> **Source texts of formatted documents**
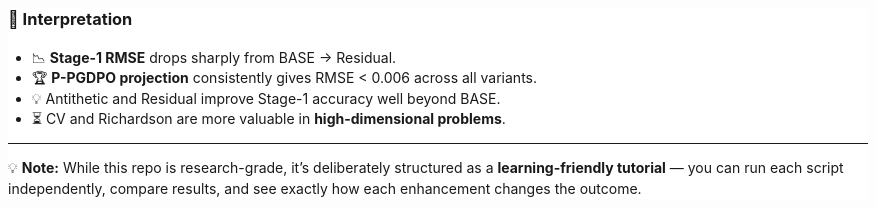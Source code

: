 
### 📝 Interpretation
- 📉 **Stage-1 RMSE** drops sharply from BASE → Residual.  
- 🏆 **P-PGDPO projection** consistently gives RMSE < 0.006 across all variants.  
- 💡 Antithetic and Residual improve Stage-1 accuracy well beyond BASE.  
- ⏳ CV and Richardson are more valuable in **high-dimensional problems**.

---

💡 **Note:** While this repo is research-grade, it’s deliberately structured as a **learning-friendly tutorial** — you can run each script independently, compare results, and see exactly how each enhancement changes the outcome.

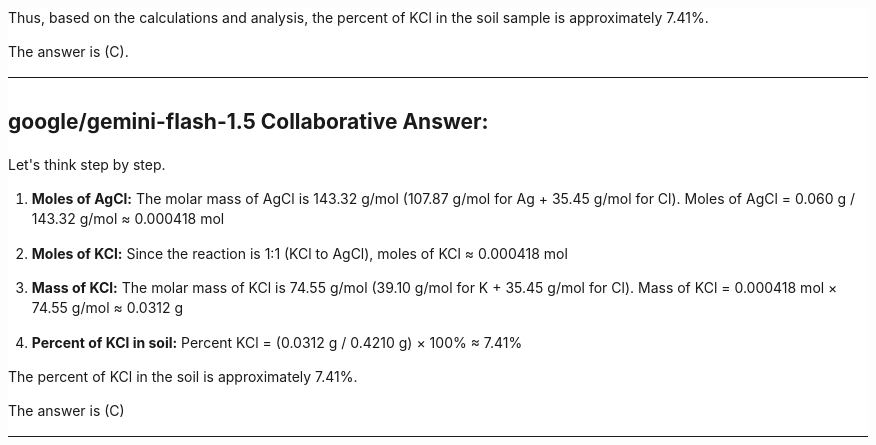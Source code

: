 Thus, based on the calculations and analysis, the percent of KCl in the soil sample is approximately 7.41%.

The answer is (C).


[//]: # (2024-11-17 20:43:30)

---




[//]: # (2024-11-17 20:43:33)
## google/gemini-flash-1.5 Collaborative Answer:


[//]: # (2024-11-17 20:43:33)
Let's think step by step.

1. **Moles of AgCl:** The molar mass of AgCl is 143.32 g/mol (107.87 g/mol for Ag + 35.45 g/mol for Cl).  Moles of AgCl = 0.060 g / 143.32 g/mol ≈ 0.000418 mol

2. **Moles of KCl:** Since the reaction is 1:1 (KCl to AgCl), moles of KCl ≈ 0.000418 mol

3. **Mass of KCl:** The molar mass of KCl is 74.55 g/mol (39.10 g/mol for K + 35.45 g/mol for Cl). Mass of KCl = 0.000418 mol × 74.55 g/mol ≈ 0.0312 g

4. **Percent of KCl in soil:** Percent KCl = (0.0312 g / 0.4210 g) × 100% ≈ 7.41%

The percent of KCl in the soil is approximately 7.41%.

The answer is (C)



[//]: # (2024-11-17 20:43:33)

---






[//]: # (2024-11-17 20:42:33)
[//]: # (2024-11-17 20:42:33)
[//]: # (2024-11-17 20:42:33)
[//]: # (2024-11-17 20:42:33)
[//]: # (2024-11-17 20:42:33)
[//]: # (2024-11-17 20:42:33)
[//]: # (2024-11-17 20:42:46)
[//]: # (2024-11-17 20:42:46)
[//]: # (2024-11-17 20:42:46)
[//]: # (2024-11-17 20:42:49)
[//]: # (2024-11-17 20:42:49)
[//]: # (2024-11-17 20:42:49)
[//]: # (2024-11-17 20:42:54)
[//]: # (2024-11-17 20:42:54)
[//]: # (2024-11-17 20:42:54)
[//]: # (2024-11-17 20:42:56)
[//]: # (2024-11-17 20:42:56)
[//]: # (2024-11-17 20:42:56)
[//]: # (2024-11-17 20:42:58)
[//]: # (2024-11-17 20:42:58)
[//]: # (2024-11-17 20:42:58)
[//]: # (2024-11-17 20:43:00)
[//]: # (2024-11-17 20:43:00)
[//]: # (2024-11-17 20:43:00)
[//]: # (2024-11-17 20:43:08)
[//]: # (2024-11-17 20:43:08)
[//]: # (2024-11-17 20:43:08)
[//]: # (2024-11-17 20:43:09)
[//]: # (2024-11-17 20:43:09)
[//]: # (2024-11-17 20:43:09)
[//]: # (2024-11-17 20:43:11)
[//]: # (2024-11-17 20:43:11)
[//]: # (2024-11-17 20:43:11)
[//]: # (2024-11-17 20:43:13)
[//]: # (2024-11-17 20:43:13)
[//]: # (2024-11-17 20:43:13)
[//]: # (2024-11-17 20:43:16)
[//]: # (2024-11-17 20:43:16)
[//]: # (2024-11-17 20:43:16)
[//]: # (2024-11-17 20:43:17)
[//]: # (2024-11-17 20:43:17)
[//]: # (2024-11-17 20:43:17)
[//]: # (2024-11-17 20:43:17)
[//]: # (2024-11-17 20:43:17)
[//]: # (2024-11-17 20:43:17)
[//]: # (2024-11-17 20:43:19)
[//]: # (2024-11-17 20:43:19)
[//]: # (2024-11-17 20:43:19)
[//]: # (2024-11-17 20:43:20)
[//]: # (2024-11-17 20:43:20)
[//]: # (2024-11-17 20:43:20)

> **Task description**
Scan the records above and report every line with the string "AgCl".

> **Your response**
1. **Moles of AgCl:** The molar mass of AgCl is 143.32 g/mol (107.87 g/mol for Ag + 35.45 g/mol for Cl).  Moles of AgCl = 0.060 g / 143.32 g/mol ≈ 0.000418 mol
2. **Moles of KCl:** Since the reaction is 1:1 (KCl to AgCl), moles of KCl ≈ 0.000418 mol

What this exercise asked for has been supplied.